People v. Thomas Joseph Burke. 20PDJ073. December 28, 2020. The Presiding Disciplinary Judge approved the parties’ conditional admission of misconduct and suspended Thomas Joseph Burke (attorney registration number 33090) for one year and one day, three months to be served and the remainder to be stayed upon the successful completion of a two-year period of probation, with conditions. The suspension takes effect February 1, 2021.
In January 2017, Burke agreed to represent a client to settle the client’s federal tax liabilities. The client hired Burke to enter into an offer in compromise (“OIC”) with the IRS as to his 2013, 2014, and 2016 federal back taxes. Once the IRS accepted an OIC, Burke was to negotiate a proportionate reduction in the client’s state tax liability for the same years. The client paid a retainer. Burke was to provide the client a link and login for a web-based management system for client billing and case management, but the client never received a link or login. Though the client’s credit card was billed in increments of $500.00, Burke never provided invoices, even when the client requested them.
During 2017, Burke responded to the client’s communications, but he did not explain to the client either the OIC process or his strategy. Burke and the client received several letters and notices from the IRS and the Colorado Department of Revenue (“CDOR”), including the IRS’s notice of a federal tax lien; on Burke’s advice, the client ignored the letters. In January 2018, Burke asked for a hearing on the federal tax lien. The client received more letters from the IRS and CDOR, and Burke continued to assure him he was addressing the situation. Burke later withdrew the hearing request on the same day of the hearing. But he never explained to the client the legal significance of the withdrawal. Nor did he draft or submit an OIC on the client’s behalf. In summer 2018, the client called Burke many times without receiving a response. Burke finally told the client via email that the IRS was moving forward with settlement, even though Burke never communicated a settlement position to the IRS. Burke also told the client that he had put “to sleep” CDOR’s intent to issue garnishment. But not long after, the client received notice that CDOR had garnished his personal checking account. Burke never submitted an OIC on the client’s behalf.

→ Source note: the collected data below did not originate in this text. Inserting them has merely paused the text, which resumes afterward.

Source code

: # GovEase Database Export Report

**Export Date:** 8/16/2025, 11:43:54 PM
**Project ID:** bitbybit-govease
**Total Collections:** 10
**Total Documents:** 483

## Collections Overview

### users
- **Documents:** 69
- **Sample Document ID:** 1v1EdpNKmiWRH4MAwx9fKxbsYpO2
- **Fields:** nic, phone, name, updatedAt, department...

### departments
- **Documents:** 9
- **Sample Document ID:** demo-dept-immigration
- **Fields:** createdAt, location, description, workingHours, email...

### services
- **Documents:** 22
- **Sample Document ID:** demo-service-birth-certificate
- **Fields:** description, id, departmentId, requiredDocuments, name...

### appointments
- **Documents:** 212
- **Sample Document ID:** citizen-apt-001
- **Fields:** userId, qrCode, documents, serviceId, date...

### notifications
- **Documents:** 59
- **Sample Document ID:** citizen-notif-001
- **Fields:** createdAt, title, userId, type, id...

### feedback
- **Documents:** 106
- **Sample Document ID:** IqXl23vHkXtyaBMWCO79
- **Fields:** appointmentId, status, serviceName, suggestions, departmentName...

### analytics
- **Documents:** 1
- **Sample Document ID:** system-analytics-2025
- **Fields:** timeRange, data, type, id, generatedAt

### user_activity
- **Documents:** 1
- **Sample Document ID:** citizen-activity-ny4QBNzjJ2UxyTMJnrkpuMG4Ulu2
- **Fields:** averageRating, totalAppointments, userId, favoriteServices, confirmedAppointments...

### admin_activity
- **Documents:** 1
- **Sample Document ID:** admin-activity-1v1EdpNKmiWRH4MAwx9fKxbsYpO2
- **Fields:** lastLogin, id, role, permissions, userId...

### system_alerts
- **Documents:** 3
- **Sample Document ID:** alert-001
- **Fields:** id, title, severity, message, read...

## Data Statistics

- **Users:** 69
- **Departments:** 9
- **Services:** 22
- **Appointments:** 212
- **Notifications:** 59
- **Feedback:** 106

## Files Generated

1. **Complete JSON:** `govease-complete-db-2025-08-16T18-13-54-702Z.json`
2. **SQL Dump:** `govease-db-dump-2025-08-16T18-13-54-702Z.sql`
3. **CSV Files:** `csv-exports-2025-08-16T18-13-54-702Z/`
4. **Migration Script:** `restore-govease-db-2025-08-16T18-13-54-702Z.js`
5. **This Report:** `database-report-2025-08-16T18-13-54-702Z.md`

The client learned from the IRS that Burke’s last contact with the agency was in January 2018 and that his tax account was in collection. The client contacted Burke several times thereafter, but Burke did not respond. Burke’s inaction on the case injured the client, whose federal and state tax liability increased substantially during the course of the representation.
Through this conduct, Burke violated Colo. RPC 1.3 (a lawyer shall act with reasonable diligence and promptness when representing a client); RPC 1.4(a)(3) (a lawyer shall keep a client reasonably informed about the status of the matter); Colo. RPC 1.4(a)(4) (a lawyer shall promptly comply with reasonable requests for information); and Colo. RPC 8.4(c) (it is professional misconduct for a lawyer to engage in conduct involving dishonesty, fraud, deceit, or misrepresentation).
The case file is public per C.R.C.P. 251.31.